SAP users know that the most common system landscapes usually consist of three tiers: development, quality assurance and production (DEV, QAS and PRD). Having served as a status quo of landscape management, three-system landscapes for years allowed many SAP customers to ensure streamlined operations with dedicated environments and enhanced flexibility in their SAP tech stack.
However, with the development of modern complex integrations, updates and add-ons, a demand grew for a more flexible and sophisticated landscape structure. That is why many users are now moving on to five-system landscapes, where an additional release landscape with a development system (DEV’) and a quality assurance system (QAS’) is added.
The five-system landscape in SAP is a way to organize SAP systems into two paths: one for production support and one for new release development. The primary benefit of opting for this type of architecture is that it allows SAP IT teams to test and develop major projects in a separate landscape without disrupting the business.
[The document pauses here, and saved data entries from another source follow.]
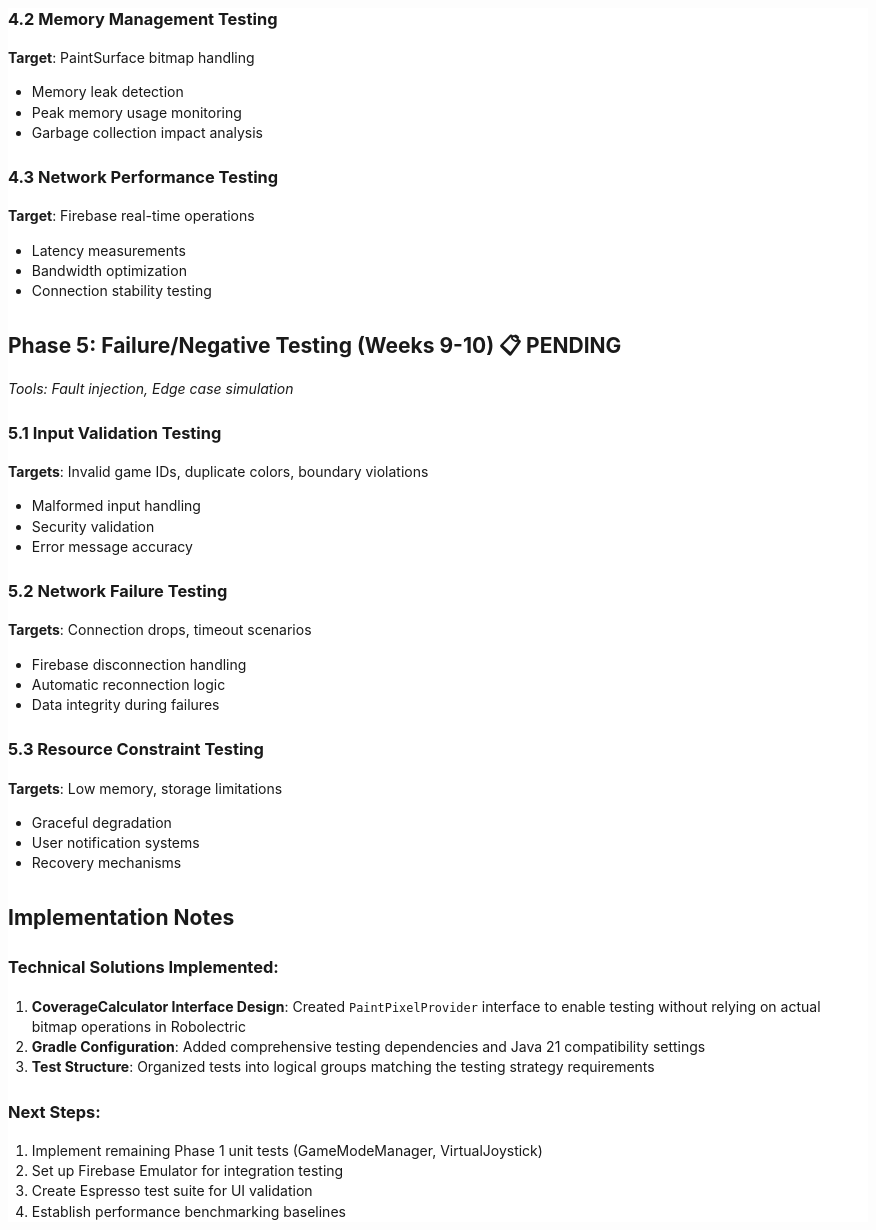 ### 4.2 Memory Management Testing
**Target**: PaintSurface bitmap handling
- Memory leak detection
- Peak memory usage monitoring
- Garbage collection impact analysis

### 4.3 Network Performance Testing
**Target**: Firebase real-time operations
- Latency measurements
- Bandwidth optimization
- Connection stability testing

## Phase 5: Failure/Negative Testing (Weeks 9-10) 📋 PENDING

*Tools: Fault injection, Edge case simulation*

### 5.1 Input Validation Testing
**Targets**: Invalid game IDs, duplicate colors, boundary violations
- Malformed input handling
- Security validation
- Error message accuracy

### 5.2 Network Failure Testing  
**Targets**: Connection drops, timeout scenarios
- Firebase disconnection handling
- Automatic reconnection logic
- Data integrity during failures

### 5.3 Resource Constraint Testing
**Targets**: Low memory, storage limitations
- Graceful degradation
- User notification systems
- Recovery mechanisms

## Implementation Notes

### Technical Solutions Implemented:
1. **CoverageCalculator Interface Design**: Created `PaintPixelProvider` interface to enable testing without relying on actual bitmap operations in Robolectric
2. **Gradle Configuration**: Added comprehensive testing dependencies and Java 21 compatibility settings
3. **Test Structure**: Organized tests into logical groups matching the testing strategy requirements

### Next Steps:
1. Implement remaining Phase 1 unit tests (GameModeManager, VirtualJoystick)
2. Set up Firebase Emulator for integration testing
3. Create Espresso test suite for UI validation
4. Establish performance benchmarking baselines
Yet, to be able to achieve the seamless flow of operations in such architecture, organizations must synchronize the release landscape with the maintenance landscape to reflect any changes made. Another challenge that organizations may face is finding errors they have already fixed during maintenance making their way back into production systems once a new release is rolled out.
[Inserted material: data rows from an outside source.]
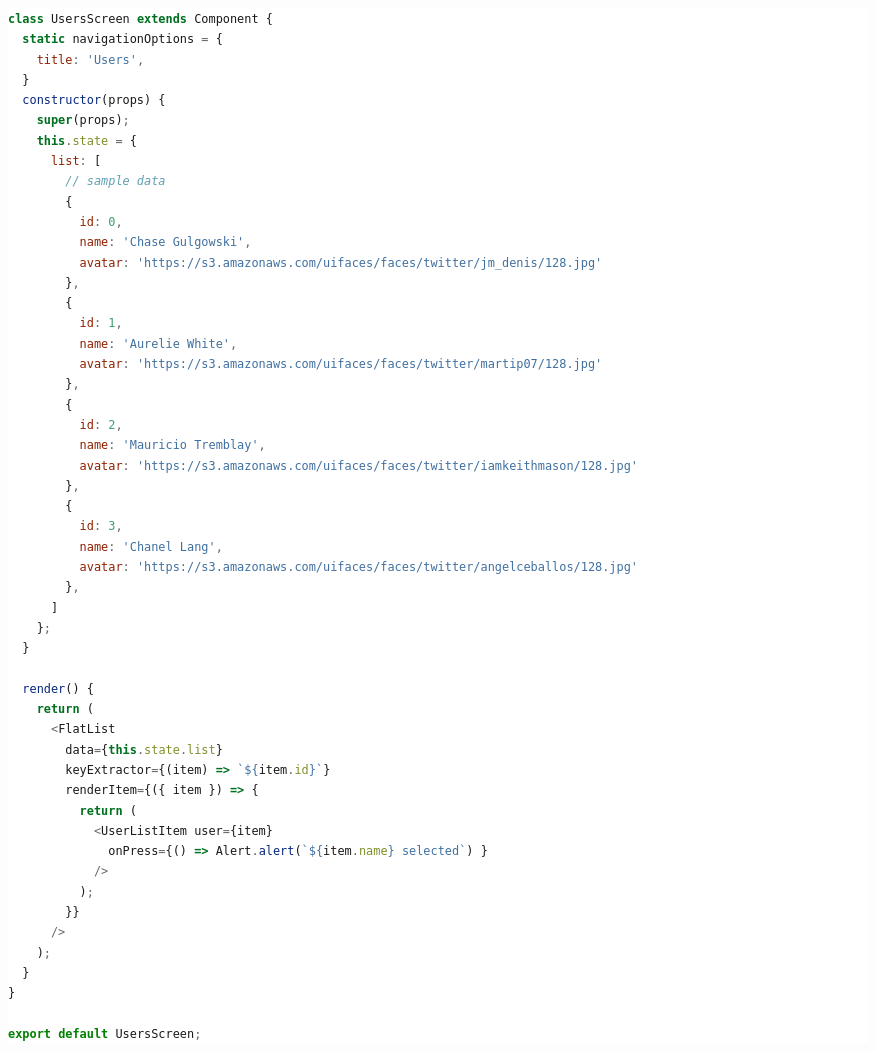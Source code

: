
 ```javascript
class UsersScreen extends Component {
  static navigationOptions = {
    title: 'Users',
  }
  constructor(props) {
    super(props);
    this.state = {
      list: [
        // sample data
        {
          id: 0,
          name: 'Chase Gulgowski',
          avatar: 'https://s3.amazonaws.com/uifaces/faces/twitter/jm_denis/128.jpg'
        },
        {
          id: 1,
          name: 'Aurelie White',
          avatar: 'https://s3.amazonaws.com/uifaces/faces/twitter/martip07/128.jpg'
        },
        {
          id: 2,
          name: 'Mauricio Tremblay',
          avatar: 'https://s3.amazonaws.com/uifaces/faces/twitter/iamkeithmason/128.jpg'
        },
        {
          id: 3,
          name: 'Chanel Lang',
          avatar: 'https://s3.amazonaws.com/uifaces/faces/twitter/angelceballos/128.jpg'
        },
      ]
    };
  }

  render() {
    return (
      <FlatList
        data={this.state.list}
        keyExtractor={(item) => `${item.id}`}
        renderItem={({ item }) => {
          return (
            <UserListItem user={item}
              onPress={() => Alert.alert(`${item.name} selected`) }
            />
          );
        }}
      />
    );
  }
}

export default UsersScreen;

```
To prevent this from happening, users are advised to develop thorough retrofitting measures that can help synchronize changed objects (both customizing and workbench) from the maintenance development system to the project or upgrade development system in dual-track landscapes. But where do you begin and what is the best practice to establish?
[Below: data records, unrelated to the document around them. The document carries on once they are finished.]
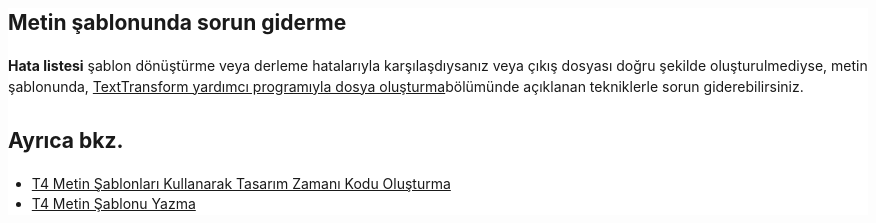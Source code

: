 ## <a name="troubleshoot-the-text-template"></a>Metin şablonunda sorun giderme

**Hata listesi** şablon dönüştürme veya derleme hatalarıyla karşılaşdıysanız veya çıkış dosyası doğru şekilde oluşturulmediyse, metin şablonunda, [TextTransform yardımcı programıyla dosya oluşturma](../modeling/generating-files-with-the-texttransform-utility.md)bölümünde açıklanan tekniklerle sorun giderebilirsiniz.

## <a name="see-also"></a>Ayrıca bkz.

- [T4 Metin Şablonları Kullanarak Tasarım Zamanı Kodu Oluşturma](../modeling/design-time-code-generation-by-using-t4-text-templates.md)
- [T4 Metin Şablonu Yazma](../modeling/writing-a-t4-text-template.md)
Looking toward new horizons with automated retrofitting
To help organizations find the best way to synchronize their landscape, vendors like REALTECH offer guidance and solutions tailored to tackle this challenge. The company’s solution, SmartChange, is designed to automate users’ SAP software deployment with accelerated processes and has a dedicated module called Synchronization Management. The module provides automation to users in their retrofitting efforts, minimizing the need for manual intervention when synchronizing development systems and therefore freeing up valuable resources.
Some of the aspects of automation that users can expect include analysis and categorization of objects into “critical” and “non-critical” objects, provision of transport requests for “non-critical” objects and assistance in the manual synchronization of “critical” objects, where users are provided with the corresponding, object-specific delta views. To help monitor the process and ensure stability, the synchronization progress is displayed in the respective dashboard and any changes are logged to provide a full audit trail.
This way, organizations will not have to worry about risks, costs and time that usually come with the stresses of manual retrofitting management. With solutions like the SmartChange Synchronization Module from REALTECH, users can spend their valuable time on critical missions that require thorough supervision, rather than tasks that can be automated in the modern day of progressive technology.